Being Humble

Being Humble means you recognize when your actions are ego-driven and based in pride, and you choose instead to look for motivations based on care and respect for others and yourself. You take a balanced approach serving both yourself and others because you view both as equally part of something larger. Humility involves your struggle with desires that are deep within you for strength and security and recognition.

Have a grounded view of your success. Yes, it has to do with you and your efforts and talents. But it also has to do with luck and timing and gifts from God and others. Many, many others have contributed to your success-–your parents, mentors, colleagues, competitors, friends, family, and everyone who is part of the web of community that you live in. In many ways, your success might just be an accident of fate. Maybe, maybe not, but being humble means you know it is never completely of your own making.

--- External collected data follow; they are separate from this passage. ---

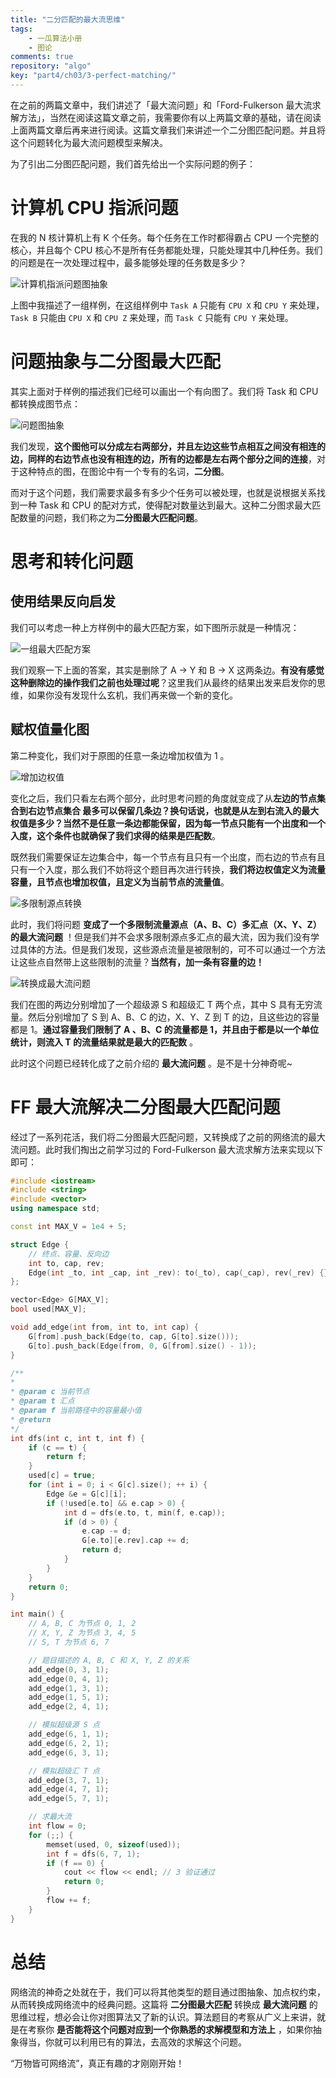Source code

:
 ```yaml
---
title: "二分匹配的最大流思维"
tags: 
    - 一瓜算法小册
    - 图论
comments: true
repository: "algo"
key: "part4/ch03/3-perfect-matching/"
---
```



在之前的两篇文章中，我们讲述了「最大流问题」和「Ford-Fulkerson 最大流求解方法」，当然在阅读这篇文章之前，我需要你有以上两篇文章的基础，请在阅读上面两篇文章后再来进行阅读。这篇文章我们来讲述一个二分图匹配问题。并且将这个问题转化为最大流问题模型来解决。

为了引出二分图匹配问题，我们首先给出一个实际问题的例子：

# 计算机 CPU 指派问题

在我的 N 核计算机上有 K 个任务。每个任务在工作时都得霸占 CPU 一个完整的核心，并且每个 CPU 核心不是所有任务都能处理，只能处理其中几种任务。我们的问题是在一次处理过程中，最多能够处理的任务数是多少？

![计算机指派问题图抽象](https://raw.githubusercontent.com/Desgard/algo/img/img/part4/ch03/3-perfect-matching/pm-cpu-demo.png)

上图中我描述了一组样例，在这组样例中 `Task A` 只能有 `CPU X` 和 `CPU Y` 来处理，`Task B` 只能由 `CPU X` 和 `CPU Z` 来处理，而 `Task C` 只能有 `CPU Y` 来处理。

# 问题抽象与二分图最大匹配

其实上面对于样例的描述我们已经可以画出一个有向图了。我们将 Task 和 CPU 都转换成图节点：

![问题图抽象](https://raw.githubusercontent.com/Desgard/algo/img/img/part4/ch03/3-perfect-matching/pm-graph-abstruct.png)

我们发现，**这个图他可以分成左右两部分，并且左边这些节点相互之间没有相连的边，同样的右边节点也没有相连的边，所有的边都是左右两个部分之间的连接**，对于这种特点的图，在图论中有一个专有的名词，**二分图**。

而对于这个问题，我们需要求最多有多少个任务可以被处理，也就是说根据关系找到一种 Task 和 CPU 的配对方式，使得配对数量达到最大。这种二分图求最大匹配数量的问题，我们称之为**二分图最大匹配问题**。

# 思考和转化问题

## 使用结果反向启发

我们可以考虑一种上方样例中的最大匹配方案，如下图所示就是一种情况：

![一组最大匹配方案](https://raw.githubusercontent.com/Desgard/algo/img/img/part4/ch03/3-perfect-matching/pm-one-sample.png)

我们观察一下上面的答案，其实是删除了 A → Y 和 B → X 这两条边。**有没有感觉这种删除边的操作我们之前也处理过呢**？这里我们从最终的结果出发来启发你的思维，如果你没有发现什么玄机，我们再来做一个新的变化。

## 赋权值量化图

第二种变化，我们对于原图的任意一条边增加权值为 1 。

![增加边权值](https://raw.githubusercontent.com/Desgard/algo/img/img/part4/ch03/3-perfect-matching/pm-edge-data.png)

变化之后，我们只看左右两个部分，此时思考问题的角度就变成了从**左边的节点集合到右边节点集合 最多可以保留几条边？换句话说，也就是从左到右流入的最大权值是多少？**当然不是任意一条边都能保留，**因为每一节点只能有一个出度和一个入度**，这个条件也就确保了我们求得的结果是**匹配数**。

既然我们需要保证左边集合中，每一个节点有且只有一个出度，而右边的节点有且只有一个入度，那么我们不妨将这个题目再次进行转换，**我们将边权值定义为流量容量，且节点也增加权值，且定义为当前节点的流量值**。

![多限制源点转换](https://raw.githubusercontent.com/Desgard/algo/img/img/part4/ch03/3-perfect-matching/pm-vetex-data.png)

此时，我们将问题 **变成了一个多限制流量源点（A、B、C）多汇点（X、Y、Z）的最大流问题** ！但是我们并不会求多限制源点多汇点的最大流，因为我们没有学过具体的方法。但是我们发现，这些源点流量是被限制的，可不可以通过一个方法让这些点自然带上这些限制的流量？**当然有，加一条有容量的边！**

![转换成最大流问题](https://raw.githubusercontent.com/Desgard/algo/img/img/part4/ch03/3-perfect-matching/pm-max-flow.png)

我们在图的两边分别增加了一个超级源 S 和超级汇 T 两个点，其中 S 具有无穷流量。然后分别增加了 S 到 A、B、C 的边，X、Y、Z 到 T 的边，且这些边的容量都是 1。**通过容量我们限制了 A 、B、C 的流量都是 1，并且由于都是以一个单位统计，则流入 T 的流量结果就是最大的匹配数** 。

此时这个问题已经转化成了之前介绍的 **最大流问题** 。是不是十分神奇呢~

# FF 最大流解决二分图最大匹配问题

经过了一系列花活，我们将二分图最大匹配问题，又转换成了之前的网络流的最大流问题。此时我们掏出之前学习过的 Ford-Fulkerson 最大流求解方法来实现以下即可：

```cpp
#include <iostream>
#include <string>
#include <vector>
using namespace std;

const int MAX_V = 1e4 + 5;

struct Edge {
    // 终点、容量、反向边
    int to, cap, rev;
    Edge(int _to, int _cap, int _rev): to(_to), cap(_cap), rev(_rev) {}
};

vector<Edge> G[MAX_V];
bool used[MAX_V];

void add_edge(int from, int to, int cap) {
    G[from].push_back(Edge(to, cap, G[to].size()));
    G[to].push_back(Edge(from, 0, G[from].size() - 1));
}

/**
*
* @param c 当前节点
* @param t 汇点
* @param f 当前路径中的容量最小值
* @return
*/
int dfs(int c, int t, int f) {
    if (c == t) {
        return f;
    }
    used[c] = true;
    for (int i = 0; i < G[c].size(); ++ i) {
        Edge &e = G[c][i];
        if (!used[e.to] && e.cap > 0) {
            int d = dfs(e.to, t, min(f, e.cap));
            if (d > 0) {
                e.cap -= d;
                G[e.to][e.rev].cap += d;
                return d;
            }
        }
    }
    return 0;
}

int main() {
    // A, B, C 为节点 0, 1, 2
    // X, Y, Z 为节点 3, 4, 5
    // S, T 为节点 6, 7

    // 题目描述的 A, B, C 和 X, Y, Z 的关系
    add_edge(0, 3, 1);
    add_edge(0, 4, 1);
    add_edge(1, 3, 1);
    add_edge(1, 5, 1);
    add_edge(2, 4, 1);

    // 模拟超级源 S 点
    add_edge(6, 1, 1);
    add_edge(6, 2, 1);
    add_edge(6, 3, 1);

    // 模拟超级汇 T 点
    add_edge(3, 7, 1);
    add_edge(4, 7, 1);
    add_edge(5, 7, 1);

    // 求最大流
    int flow = 0;
    for (;;) {
        memset(used, 0, sizeof(used));
        int f = dfs(6, 7, 1);
        if (f == 0) {
            cout << flow << endl; // 3 验证通过
            return 0;
        }
        flow += f;
    }
}
```

# 总结

网络流的神奇之处就在于，我们可以将其他类型的题目通过图抽象、加点权约束，从而转换成网络流中的经典问题。这篇将 **二分图最大匹配** 转换成 **最大流问题** 的思维过程，想必会让你对图算法又了新的认识。算法题目的考察从广义上来讲，就是在考察你 **是否能将这个问题对应到一个你熟悉的求解模型和方法上** ，如果你抽象得当，你就可以利用已有的算法，去高效的求解这个问题。

“万物皆可网络流”，真正有趣的才刚刚开始！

In Contrast: Being Humble is not:

You will know that your ego is asserting itself and your pride is taking over when:
  • Your problem or need is more important than the other person's.
  • Your problem or need is an excuse to be rude, pushy and demanding.
  • You believe that you deserve special treatment that others don't deserve.
  • You look down on others, judging them to be lesser than you in some way.
  • You see yourself as a big wheel and others as cogs.
  • You aren't grateful for what you have; you deserve more.
  • You don't check your work.
  • You don't accept any criticism or input. You're sure you are right.
  • You are complacent with things as they are and satisfied to "just get by."
  • You're a free rider.
  • You are a doormat and let others literally walk over you without speaking up.
  • You give to get, expect a public thank you, and crave recognition.
  • You encounter a needy person and assume you know what they need and how you can help.

When you meet another person, do you typically place yourself above them (in command), below them (in deference), or do you do something else?

Every person, including yourself, is a unique combination of qualities and none is “better” than any other. Any standard by which you might judge them to be superior or inferior to you-–wealth, intelligence, appearance, and so on--is looking at only a mere fraction of the fullness that makes up that person. If you knew them from childhood like a brother or sister they would be much more to you than these qualities so resist looking at others through these lenses. Instead, be open to the idea that you and the other, together, are part of something larger, an extended family. The family bond means that you value your relationship to the other person just as you would to a brother or sister.

Explore Being Humble

Recognize that just about everything good in your life is a gift. This is key to finding joy because there is no transactional aspect to receiving a gift. You can’t get less than you deserve because you deserve nothing.


Humility means knowing the reality of your place in the world, and that starts with the realization that you are the recipient of many gifts.